Wabash National Corp., the longtime leading trailer manufacturer, will be no more. Instead, the company will rebrand as simply “Wabash,” described as “a powerful change” by President, CEO, and Director Brent Yeagy during a conference call Tuesday with investment analysts.
“We see a different future reality than our competition in the context of social, technological, and logistic changes, and we've chosen to go down a substantially different pattern to reshape the industry and pull that future forward for our customers,” Yeagy said. “It is time to be bold and send a message to all of our stakeholders that we choose to take the next step forward in our maturity as a company, as a solution provider and as part of a greater contributor to the sustainability and social awakening of the world.”
Wabash has also changed its segment reporting structure, dropping its three previous divisions: Commercial Trailer Products, Diversified Products Group, and Final Products. Instead, the company will focus on Transportation Solutions (generally, its trailer and body business—or about 90% of current sales) and on Parts & Service, “a higher margin, more repeatable business,” Yeagy explained.
“While we currently generate a small portion of our company's total revenue from the Parts & Service businesses, we appreciate the cyclicality dampening effects in the margin uplift that parts and services can create for OEMs,” Yeagy said. “The environment is clamoring for some business innovation in the way parts and services are delivered today, with the changing logistics marketplace. So we really feel that if we can approach it in a more innovative manner, a more modern manner, that the sky is the limit on where we can go with this.”
He also noted that, “between organic and inorganic opportunities,” the Parts & Service business could easily double “and we'll see where we go from there.”
Q3 numbers and outlook
Oh, and by the way, Wabash (which will continue to trade on the New York Stock Exchange under the ticker symbol WNC) expects to nearly triple its earnings in 2022.
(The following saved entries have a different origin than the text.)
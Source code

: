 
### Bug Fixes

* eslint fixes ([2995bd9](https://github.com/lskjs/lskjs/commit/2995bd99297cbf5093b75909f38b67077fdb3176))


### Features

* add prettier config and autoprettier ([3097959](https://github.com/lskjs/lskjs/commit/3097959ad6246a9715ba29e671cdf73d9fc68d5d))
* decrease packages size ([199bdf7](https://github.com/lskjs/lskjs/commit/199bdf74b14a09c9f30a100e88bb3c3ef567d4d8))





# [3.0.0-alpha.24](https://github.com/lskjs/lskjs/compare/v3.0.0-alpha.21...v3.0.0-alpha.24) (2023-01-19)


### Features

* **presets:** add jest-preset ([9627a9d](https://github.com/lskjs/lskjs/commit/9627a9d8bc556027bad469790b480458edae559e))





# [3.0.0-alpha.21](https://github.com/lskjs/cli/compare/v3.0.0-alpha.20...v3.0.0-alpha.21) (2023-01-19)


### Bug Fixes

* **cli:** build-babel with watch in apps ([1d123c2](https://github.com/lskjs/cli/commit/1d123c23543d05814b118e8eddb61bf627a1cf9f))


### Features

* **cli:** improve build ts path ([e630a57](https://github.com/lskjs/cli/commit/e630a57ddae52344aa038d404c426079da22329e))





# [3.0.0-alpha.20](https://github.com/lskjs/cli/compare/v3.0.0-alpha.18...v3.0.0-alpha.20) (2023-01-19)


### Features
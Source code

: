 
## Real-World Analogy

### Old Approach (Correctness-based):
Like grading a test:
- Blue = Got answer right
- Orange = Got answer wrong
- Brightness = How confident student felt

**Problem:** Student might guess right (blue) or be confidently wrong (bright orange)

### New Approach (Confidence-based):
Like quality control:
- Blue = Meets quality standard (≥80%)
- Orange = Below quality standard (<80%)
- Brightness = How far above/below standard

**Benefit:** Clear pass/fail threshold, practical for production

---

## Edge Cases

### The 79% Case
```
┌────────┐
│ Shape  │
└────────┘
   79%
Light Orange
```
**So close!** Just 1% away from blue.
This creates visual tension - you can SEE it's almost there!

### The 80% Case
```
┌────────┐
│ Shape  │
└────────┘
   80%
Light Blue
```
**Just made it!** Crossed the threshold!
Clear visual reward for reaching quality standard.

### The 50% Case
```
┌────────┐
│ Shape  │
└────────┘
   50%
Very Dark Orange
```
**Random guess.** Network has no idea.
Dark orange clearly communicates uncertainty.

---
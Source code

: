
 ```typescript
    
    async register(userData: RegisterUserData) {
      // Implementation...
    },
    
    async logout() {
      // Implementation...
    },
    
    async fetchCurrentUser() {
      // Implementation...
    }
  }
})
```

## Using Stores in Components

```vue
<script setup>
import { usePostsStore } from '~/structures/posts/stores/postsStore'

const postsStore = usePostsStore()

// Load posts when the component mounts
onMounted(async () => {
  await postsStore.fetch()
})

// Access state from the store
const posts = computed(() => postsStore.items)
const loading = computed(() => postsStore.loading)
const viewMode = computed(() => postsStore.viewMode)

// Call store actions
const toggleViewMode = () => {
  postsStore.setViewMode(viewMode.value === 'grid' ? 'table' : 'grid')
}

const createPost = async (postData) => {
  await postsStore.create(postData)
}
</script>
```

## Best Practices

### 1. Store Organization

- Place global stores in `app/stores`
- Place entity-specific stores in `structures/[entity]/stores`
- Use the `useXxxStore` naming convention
“As we fine-tune our guidance for the remainder of 2021 to reflect increased supply chain and material cost headwinds, we are excited by the record strength in our order book and the opportunity for strong financial performance in 2022," said Yeagy. "Assuming little change in labor and supply chain conditions, the combination of a stronger jumping off point in build rates and a hard reset on pricing within our 2022 order book allows us to offer an initial EPS outlook of $1.70 for 2022.”
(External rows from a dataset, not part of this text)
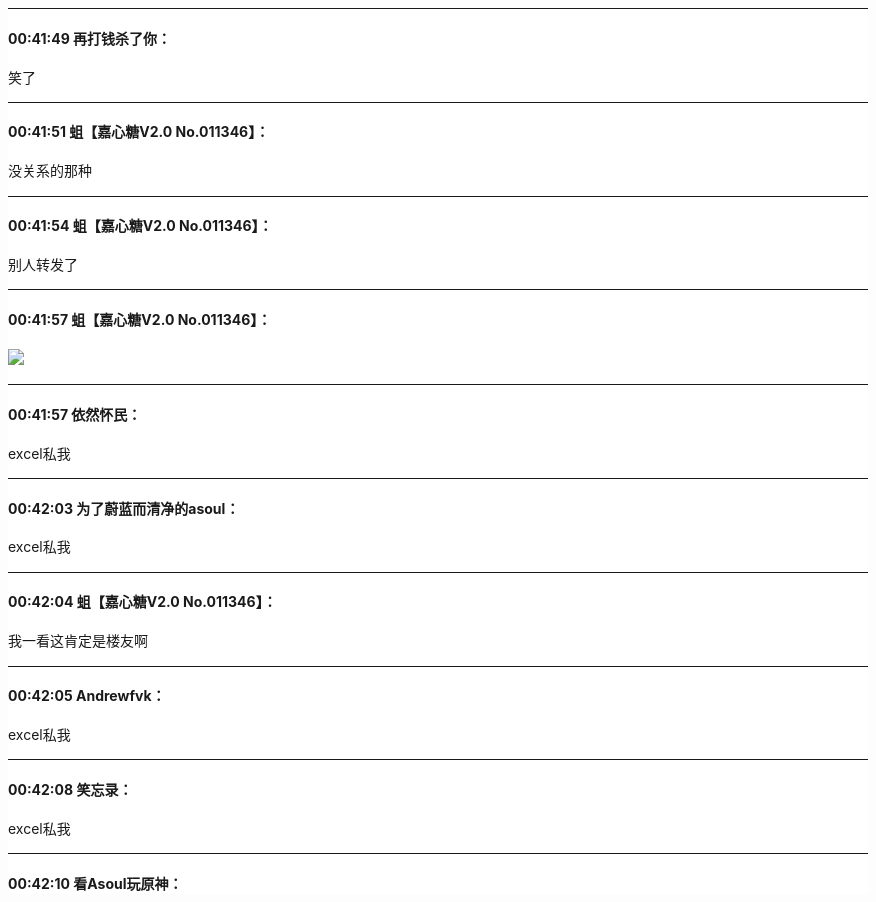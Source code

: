*****

#### 00:41:49  再打钱杀了你：

笑了

*****

#### 00:41:51  蛆【嘉心糖V2.0 No.011346】：

没关系的那种

*****

#### 00:41:54  蛆【嘉心糖V2.0 No.011346】：

别人转发了

*****

#### 00:41:57  蛆【嘉心糖V2.0 No.011346】：

![](http://gchat.qpic.cn/gchatpic_new/794594593/566651707-2787825858-9D642E655E870F6404DF9AA315373AD2/0?term=2")

*****

#### 00:41:57  依然怀民：

excel私我

*****

#### 00:42:03  为了蔚蓝而清净的asoul：

excel私我

*****

#### 00:42:04  蛆【嘉心糖V2.0 No.011346】：

我一看这肯定是楼友啊

*****

#### 00:42:05  Andrewfvk：

excel私我

*****

#### 00:42:08  笑忘录：

excel私我

*****

#### 00:42:10  看Asoul玩原神：

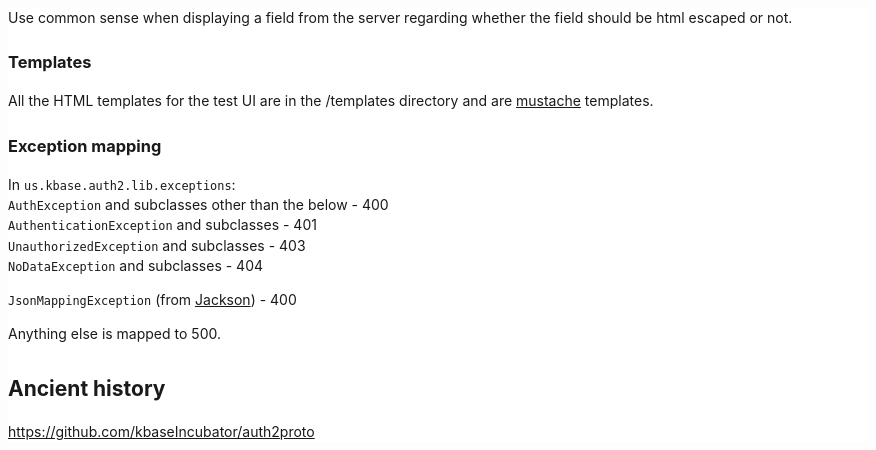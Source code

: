 Use common sense when displaying a field from the server regarding whether the field should be
html escaped or not.
  
### Templates

All the HTML templates for the test UI are in the /templates directory and are
[mustache](https://mustache.github.io/) templates.

### Exception mapping

In `us.kbase.auth2.lib.exceptions`:  
`AuthException` and subclasses other than the below - 400  
`AuthenticationException` and subclasses - 401  
`UnauthorizedException` and subclasses - 403  
`NoDataException` and subclasses - 404  

`JsonMappingException` (from [Jackson](https://github.com/FasterXML/jackson)) - 400  

Anything else is mapped to 500.

Ancient history
---------------

https://github.com/kbaseIncubator/auth2proto
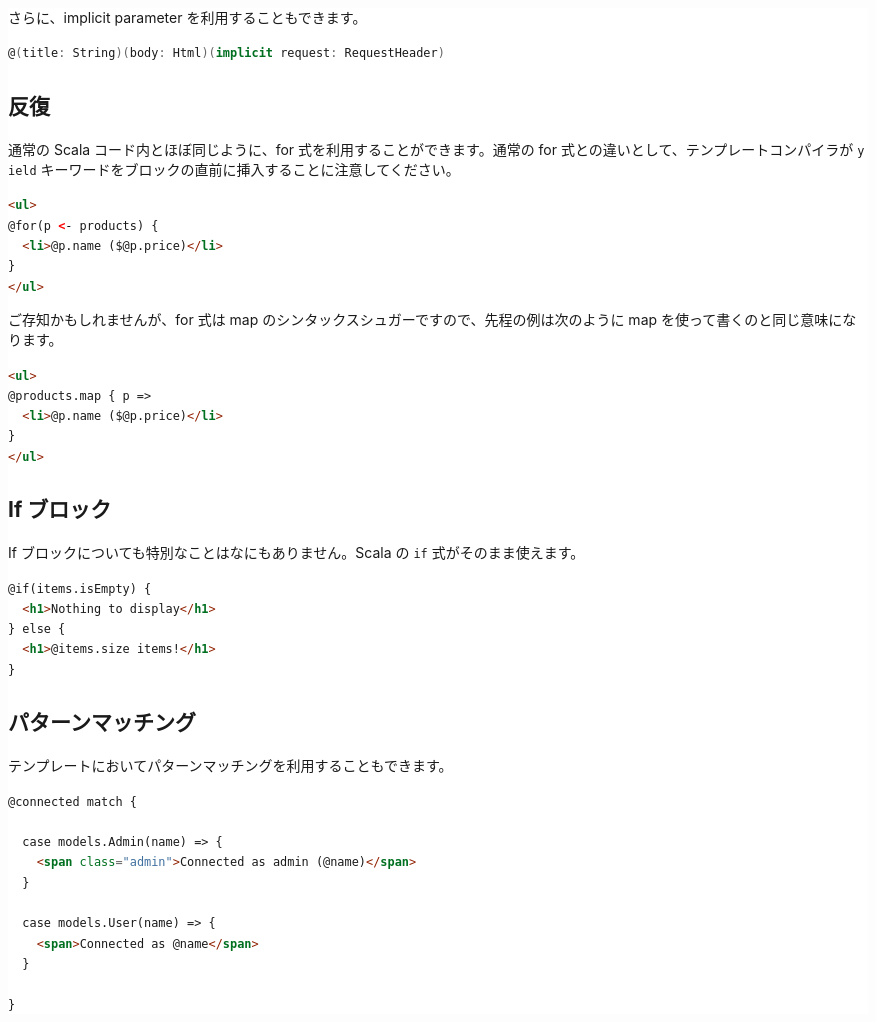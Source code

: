 
さらに、implicit parameter を利用することもできます。

```scala
@(title: String)(body: Html)(implicit request: RequestHeader)
```


## 反復


通常の Scala コード内とほぼ同じように、for 式を利用することができます。通常の for 式との違いとして、テンプレートコンパイラが `yield` キーワードをブロックの直前に挿入することに注意してください。

```html
<ul>
@for(p <- products) {
  <li>@p.name ($@p.price)</li>
} 
</ul>
```


ご存知かもしれませんが、for 式は map のシンタックスシュガーですので、先程の例は次のように map を使って書くのと同じ意味になります。

```html
<ul>
@products.map { p =>
  <li>@p.name ($@p.price)</li>
} 
</ul>
```


## If ブロック


If ブロックについても特別なことはなにもありません。Scala の `if` 式がそのまま使えます。

```html
@if(items.isEmpty) {
  <h1>Nothing to display</h1>
} else {
  <h1>@items.size items!</h1>
}
```


## パターンマッチング


テンプレートにおいてパターンマッチングを利用することもできます。

```html
@connected match {
    
  case models.Admin(name) => {
    <span class="admin">Connected as admin (@name)</span>
  }

  case models.User(name) => {
    <span>Connected as @name</span>
  }
    
}
```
That compares to an expected 2021 full-year EPS of $0.60 to $0.65.
Yeagy added that the outlook could even be a little conservative.
"Clearly, we hope that as time goes on the supply chain situation improves, but we're not building that level of optimism into our outlook," he said.
By the numbers from the latest report, net sales for the third quarter of $482.6 million increased 37.3% versus the prior year quarter. Consolidated gross profit was $51 million, or 10.6% of sales. Operating income was $18.3 million, or 3.8% of sales during the quarter.
In Q3 Wabash shipped 12,455 trailers and 3,780 truck bodies, up from 8,485 trailers and 3,600 truck bodies the 2020 third quarter.
Total company backlog as of Sept. 30 was an all-time record at approximately $1.9 billion, an increase of $600 million sequentially from Q2 and an increase of 87% compared to September 2020.